● **PROVIDED DATA**:

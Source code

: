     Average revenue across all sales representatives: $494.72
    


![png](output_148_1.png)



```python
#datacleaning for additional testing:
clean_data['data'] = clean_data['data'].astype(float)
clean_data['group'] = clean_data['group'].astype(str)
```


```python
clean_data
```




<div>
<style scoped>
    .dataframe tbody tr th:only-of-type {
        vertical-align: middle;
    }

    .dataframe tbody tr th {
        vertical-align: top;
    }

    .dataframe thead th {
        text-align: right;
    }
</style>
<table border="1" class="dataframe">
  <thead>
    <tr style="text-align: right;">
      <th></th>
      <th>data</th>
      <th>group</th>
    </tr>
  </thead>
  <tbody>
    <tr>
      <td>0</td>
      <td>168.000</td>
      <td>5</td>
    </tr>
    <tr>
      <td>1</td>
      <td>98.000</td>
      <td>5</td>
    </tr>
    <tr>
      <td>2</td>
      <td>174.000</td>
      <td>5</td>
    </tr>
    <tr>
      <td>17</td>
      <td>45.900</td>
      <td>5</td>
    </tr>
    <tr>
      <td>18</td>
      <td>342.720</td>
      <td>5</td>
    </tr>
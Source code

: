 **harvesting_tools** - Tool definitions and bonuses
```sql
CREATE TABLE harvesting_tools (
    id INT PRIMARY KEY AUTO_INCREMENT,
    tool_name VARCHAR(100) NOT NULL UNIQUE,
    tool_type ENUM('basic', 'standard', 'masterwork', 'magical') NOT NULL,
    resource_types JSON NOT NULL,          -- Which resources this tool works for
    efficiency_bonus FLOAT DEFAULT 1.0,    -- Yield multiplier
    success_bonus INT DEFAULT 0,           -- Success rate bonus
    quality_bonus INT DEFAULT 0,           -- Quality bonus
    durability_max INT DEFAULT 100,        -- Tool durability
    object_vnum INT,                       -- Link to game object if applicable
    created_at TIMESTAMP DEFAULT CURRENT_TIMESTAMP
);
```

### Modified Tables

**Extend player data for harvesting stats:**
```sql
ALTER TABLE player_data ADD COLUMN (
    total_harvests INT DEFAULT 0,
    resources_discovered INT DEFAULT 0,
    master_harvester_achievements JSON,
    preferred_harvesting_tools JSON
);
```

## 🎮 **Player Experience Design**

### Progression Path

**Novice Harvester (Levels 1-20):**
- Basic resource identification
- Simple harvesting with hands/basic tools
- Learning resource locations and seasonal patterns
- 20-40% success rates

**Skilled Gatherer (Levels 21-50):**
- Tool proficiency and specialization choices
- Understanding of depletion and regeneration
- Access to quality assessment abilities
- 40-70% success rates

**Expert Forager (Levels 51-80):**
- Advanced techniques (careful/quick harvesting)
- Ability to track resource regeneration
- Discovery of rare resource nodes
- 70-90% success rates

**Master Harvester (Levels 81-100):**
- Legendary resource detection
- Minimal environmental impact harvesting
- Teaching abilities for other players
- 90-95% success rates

● **WORK TASK**: Wherever "rates" appears in the listing, report the line it is on.

● **YOUR RESPONSE**:
- 20-40% success rates
- 40-70% success rates
- 70-90% success rates
- 90-95% success rates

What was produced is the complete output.